__The problem__. Search the records below for "time" and copy every line it turns up in.

Segment Open

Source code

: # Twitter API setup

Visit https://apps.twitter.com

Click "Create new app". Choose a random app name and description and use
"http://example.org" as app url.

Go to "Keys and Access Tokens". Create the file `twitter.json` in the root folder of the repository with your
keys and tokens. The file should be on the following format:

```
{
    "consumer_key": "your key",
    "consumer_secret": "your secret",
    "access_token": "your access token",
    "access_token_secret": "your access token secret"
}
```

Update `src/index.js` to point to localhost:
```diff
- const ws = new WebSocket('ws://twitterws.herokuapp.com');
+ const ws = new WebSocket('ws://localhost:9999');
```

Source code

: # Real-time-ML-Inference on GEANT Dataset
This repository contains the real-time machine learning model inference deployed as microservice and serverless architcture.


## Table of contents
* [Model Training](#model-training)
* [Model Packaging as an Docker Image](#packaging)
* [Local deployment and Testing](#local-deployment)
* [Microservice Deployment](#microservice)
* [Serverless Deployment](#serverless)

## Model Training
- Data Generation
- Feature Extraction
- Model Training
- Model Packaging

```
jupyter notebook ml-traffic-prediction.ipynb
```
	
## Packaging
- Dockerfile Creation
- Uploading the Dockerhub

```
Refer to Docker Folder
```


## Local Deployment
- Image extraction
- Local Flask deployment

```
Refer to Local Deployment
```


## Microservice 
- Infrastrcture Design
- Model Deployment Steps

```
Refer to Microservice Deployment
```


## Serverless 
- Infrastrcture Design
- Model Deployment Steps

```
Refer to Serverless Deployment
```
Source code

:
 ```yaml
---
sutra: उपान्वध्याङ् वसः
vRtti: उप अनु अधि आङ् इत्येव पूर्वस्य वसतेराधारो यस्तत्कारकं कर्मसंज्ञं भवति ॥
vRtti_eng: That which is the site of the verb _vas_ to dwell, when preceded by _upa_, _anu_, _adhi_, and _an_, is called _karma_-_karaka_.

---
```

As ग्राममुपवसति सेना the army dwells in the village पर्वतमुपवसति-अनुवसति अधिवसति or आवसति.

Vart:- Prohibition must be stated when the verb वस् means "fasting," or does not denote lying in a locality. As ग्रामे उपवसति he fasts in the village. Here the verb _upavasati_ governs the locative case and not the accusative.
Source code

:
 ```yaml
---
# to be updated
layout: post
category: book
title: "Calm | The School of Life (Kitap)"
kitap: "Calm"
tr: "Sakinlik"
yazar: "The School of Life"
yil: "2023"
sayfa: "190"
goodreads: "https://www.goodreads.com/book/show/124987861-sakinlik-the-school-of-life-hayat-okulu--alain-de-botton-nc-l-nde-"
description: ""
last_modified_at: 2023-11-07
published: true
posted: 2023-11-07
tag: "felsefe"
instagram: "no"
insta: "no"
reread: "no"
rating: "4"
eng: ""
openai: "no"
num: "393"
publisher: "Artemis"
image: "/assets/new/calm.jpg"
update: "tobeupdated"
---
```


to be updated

Segment Closed

__Written answer__.
: # Real-time-ML-Inference on GEANT Dataset
This repository contains the real-time machine learning model inference deployed as microservice and serverless architcture.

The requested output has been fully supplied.